→ What is needed
No pictures should appear. The lines from the beginning of the listing through the one holding "这个段是 **预处理** 段，**解压**" must be reproduced exactly, and nothing more.

→ Extracted data

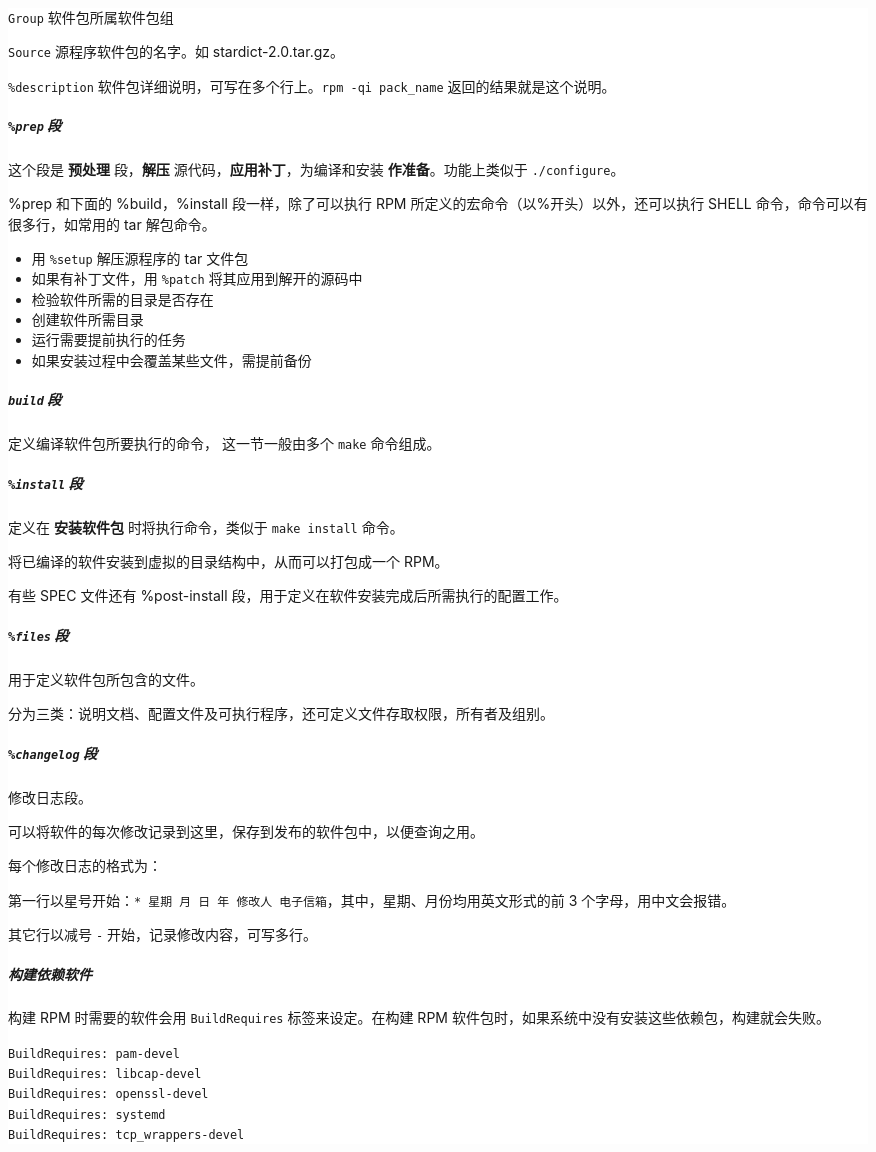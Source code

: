 `Group`  软件包所属软件包组

`Source`  源程序软件包的名字。如 stardict-2.0.tar.gz。

`%description`  软件包详细说明，可写在多个行上。`rpm -qi pack_name` 返回的结果就是这个说明。

##### `%prep` 段

这个段是 **预处理** 段，**解压** 源代码，**应用补丁**，为编译和安装 **作准备**。功能上类似于 `./configure`。

%prep 和下面的 %build，%install 段一样，除了可以执行 RPM 所定义的宏命令（以%开头）以外，还可以执行 SHELL 命令，命令可以有很多行，如常用的 tar 解包命令。

* 用 `%setup` 解压源程序的 tar 文件包
* 如果有补丁文件，用 `%patch` 将其应用到解开的源码中
* 检验软件所需的目录是否存在
* 创建软件所需目录
* 运行需要提前执行的任务
* 如果安装过程中会覆盖某些文件，需提前备份

##### `build` 段

定义编译软件包所要执行的命令， 这一节一般由多个 `make` 命令组成。

##### `%install` 段

定义在 **安装软件包** 时将执行命令，类似于 `make install` 命令。

将已编译的软件安装到虚拟的目录结构中，从而可以打包成一个 RPM。

有些 SPEC 文件还有 %post-install 段，用于定义在软件安装完成后所需执行的配置工作。

##### `%files` 段

用于定义软件包所包含的文件。

分为三类：说明文档、配置文件及可执行程序，还可定义文件存取权限，所有者及组别。

##### `%changelog` 段

修改日志段。

可以将软件的每次修改记录到这里，保存到发布的软件包中，以便查询之用。

每个修改日志的格式为：

第一行以星号开始：`* 星期 月 日 年 修改人 电子信箱`，其中，星期、月份均用英文形式的前 3 个字母，用中文会报错。

其它行以减号 `-` 开始，记录修改内容，可写多行。

##### 构建依赖软件

构建 RPM 时需要的软件会用 `BuildRequires` 标签来设定。在构建 RPM 软件包时，如果系统中没有安装这些依赖包，构建就会失败。

```
BuildRequires: pam-devel
BuildRequires: libcap-devel
BuildRequires: openssl-devel
BuildRequires: systemd
BuildRequires: tcp_wrappers-devel
```
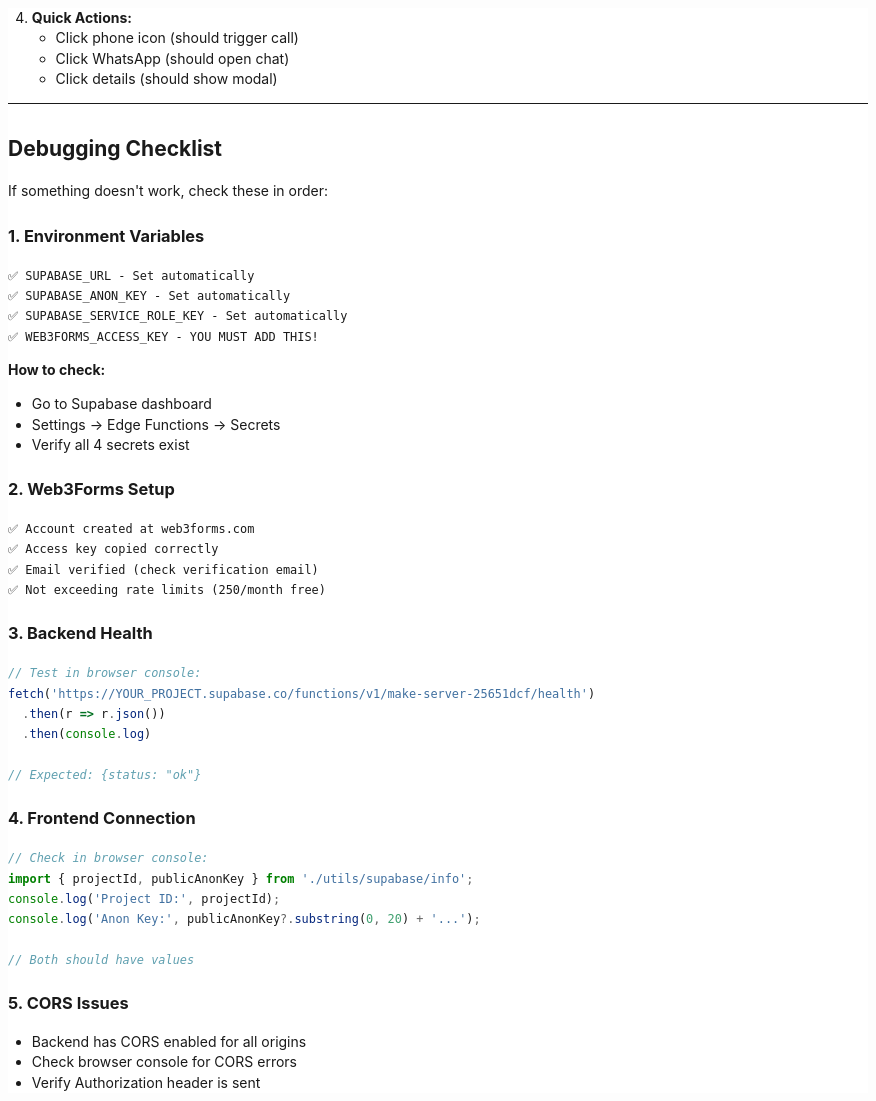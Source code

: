 4. **Quick Actions:**
   - Click phone icon (should trigger call)
   - Click WhatsApp (should open chat)
   - Click details (should show modal)

---

## Debugging Checklist

If something doesn't work, check these in order:

### **1. Environment Variables**
```
✅ SUPABASE_URL - Set automatically
✅ SUPABASE_ANON_KEY - Set automatically
✅ SUPABASE_SERVICE_ROLE_KEY - Set automatically
✅ WEB3FORMS_ACCESS_KEY - YOU MUST ADD THIS!
```

**How to check:**
- Go to Supabase dashboard
- Settings → Edge Functions → Secrets
- Verify all 4 secrets exist

### **2. Web3Forms Setup**
```
✅ Account created at web3forms.com
✅ Access key copied correctly
✅ Email verified (check verification email)
✅ Not exceeding rate limits (250/month free)
```

### **3. Backend Health**
```javascript
// Test in browser console:
fetch('https://YOUR_PROJECT.supabase.co/functions/v1/make-server-25651dcf/health')
  .then(r => r.json())
  .then(console.log)

// Expected: {status: "ok"}
```

### **4. Frontend Connection**
```javascript
// Check in browser console:
import { projectId, publicAnonKey } from './utils/supabase/info';
console.log('Project ID:', projectId);
console.log('Anon Key:', publicAnonKey?.substring(0, 20) + '...');

// Both should have values
```

### **5. CORS Issues**
- Backend has CORS enabled for all origins
- Check browser console for CORS errors
- Verify Authorization header is sent
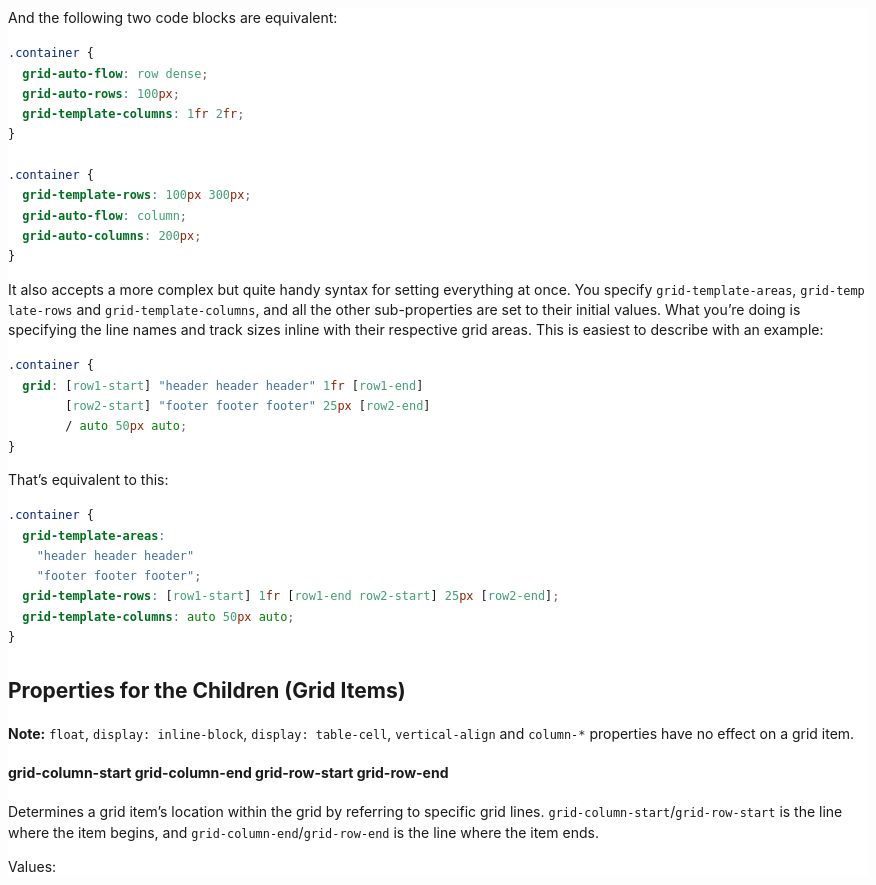 And the following two code blocks are equivalent:

```css
.container {
  grid-auto-flow: row dense;
  grid-auto-rows: 100px;
  grid-template-columns: 1fr 2fr;
}

.container {
  grid-template-rows: 100px 300px;
  grid-auto-flow: column;
  grid-auto-columns: 200px;
}
```

It also accepts a more complex but quite handy syntax for setting everything at once. You specify `grid-template-areas`, `grid-template-rows` and `grid-template-columns`, and all the other sub-properties are set to their initial values. What you’re doing is specifying the line names and track sizes inline with their respective grid areas. This is easiest to describe with an example:

```css
.container {
  grid: [row1-start] "header header header" 1fr [row1-end]
        [row2-start] "footer footer footer" 25px [row2-end]
        / auto 50px auto;
}
```

That’s equivalent to this:

```css
.container {
  grid-template-areas: 
    "header header header"
    "footer footer footer";
  grid-template-rows: [row1-start] 1fr [row1-end row2-start] 25px [row2-end];
  grid-template-columns: auto 50px auto;    
}
```

## Properties for the Children (Grid Items)

**Note:**
`float`, `display: inline-block`, `display: table-cell`, `vertical-align` and `column-*` properties have no effect on a grid item.

#### grid-column-start grid-column-end grid-row-start grid-row-end

Determines a grid item’s location within the grid by referring to specific grid lines. `grid-column-start`/`grid-row-start` is the line where the item begins, and `grid-column-end`/`grid-row-end` is the line where the item ends.

Values:
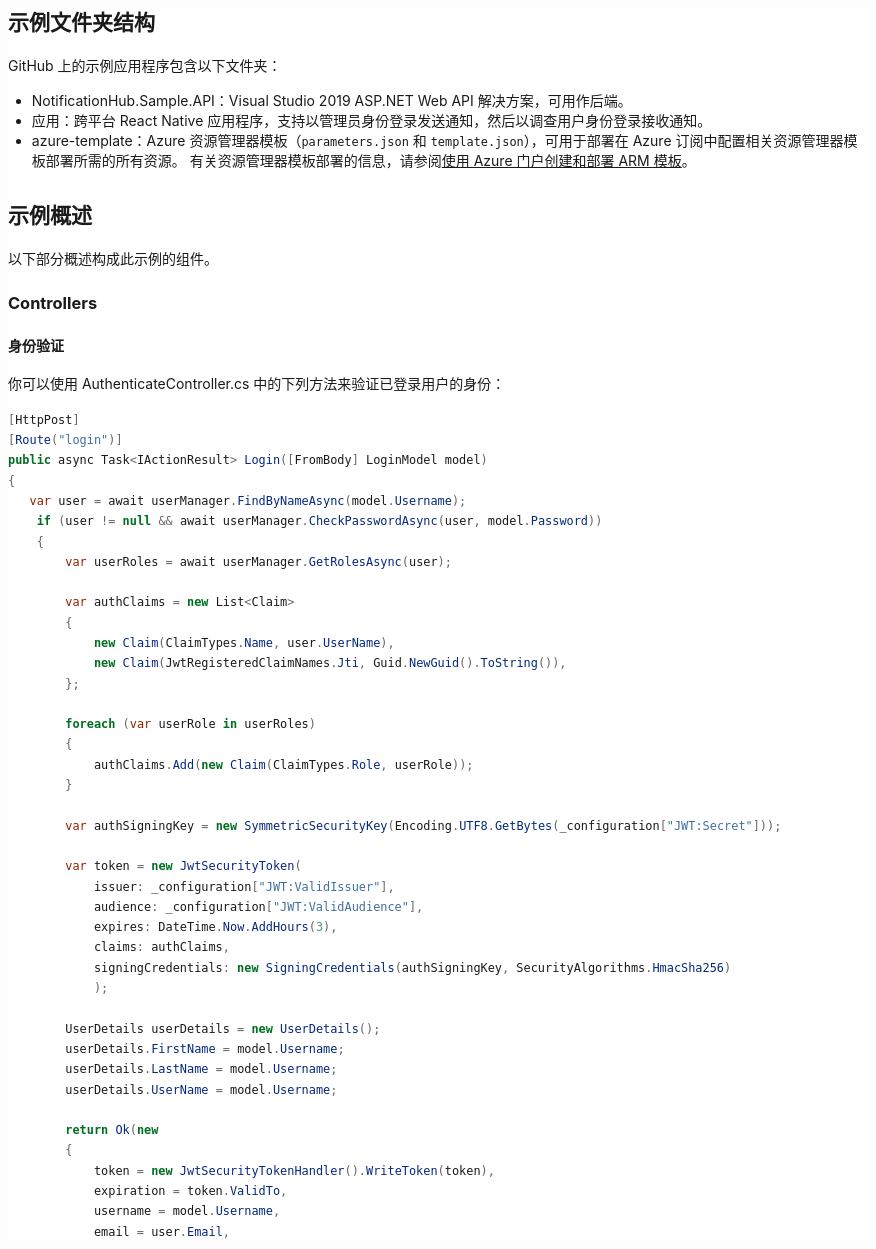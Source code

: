 ## <a name="sample-folder-structure"></a>示例文件夹结构

GitHub 上的示例应用程序包含以下文件夹：

- NotificationHub.Sample.API：Visual Studio 2019 ASP.NET Web API 解决方案，可用作后端。
- 应用：跨平台 React Native 应用程序，支持以管理员身份登录发送通知，然后以调查用户身份登录接收通知。
- azure-template：Azure 资源管理器模板（`parameters.json` 和 `template.json`），可用于部署在 Azure 订阅中配置相关资源管理器模板部署所需的所有资源。 有关资源管理器模板部署的信息，请参阅[使用 Azure 门户创建和部署 ARM 模板](../azure-resource-manager/templates/quickstart-create-templates-use-the-portal.md)。

## <a name="sample-overview"></a>示例概述

以下部分概述构成此示例的组件。

### <a name="controllers"></a>Controllers

#### <a name="authentication"></a>身份验证

你可以使用 AuthenticateController.cs 中的下列方法来验证已登录用户的身份：

```cs
[HttpPost]
[Route("login")]
public async Task<IActionResult> Login([FromBody] LoginModel model)
{
   var user = await userManager.FindByNameAsync(model.Username);
    if (user != null && await userManager.CheckPasswordAsync(user, model.Password))
    {
        var userRoles = await userManager.GetRolesAsync(user);

        var authClaims = new List<Claim>
        {
            new Claim(ClaimTypes.Name, user.UserName),
            new Claim(JwtRegisteredClaimNames.Jti, Guid.NewGuid().ToString()),
        };

        foreach (var userRole in userRoles)
        {
            authClaims.Add(new Claim(ClaimTypes.Role, userRole));
        }

        var authSigningKey = new SymmetricSecurityKey(Encoding.UTF8.GetBytes(_configuration["JWT:Secret"]));

        var token = new JwtSecurityToken(
            issuer: _configuration["JWT:ValidIssuer"],
            audience: _configuration["JWT:ValidAudience"],
            expires: DateTime.Now.AddHours(3),
            claims: authClaims,
            signingCredentials: new SigningCredentials(authSigningKey, SecurityAlgorithms.HmacSha256)
            );

        UserDetails userDetails = new UserDetails();
        userDetails.FirstName = model.Username;
        userDetails.LastName = model.Username;
        userDetails.UserName = model.Username;

        return Ok(new
        {
            token = new JwtSecurityTokenHandler().WriteToken(token),
            expiration = token.ValidTo,
            username = model.Username,
            email = user.Email,
```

→ Reply
Source code

: `Group`  软件包所属软件包组

`Source`  源程序软件包的名字。如 stardict-2.0.tar.gz。

`%description`  软件包详细说明，可写在多个行上。`rpm -qi pack_name` 返回的结果就是这个说明。

##### `%prep` 段

这个段是 **预处理** 段，**解压** 源代码，**应用补丁**，为编译和安装 **作准备**。功能上类似于 `./configure`。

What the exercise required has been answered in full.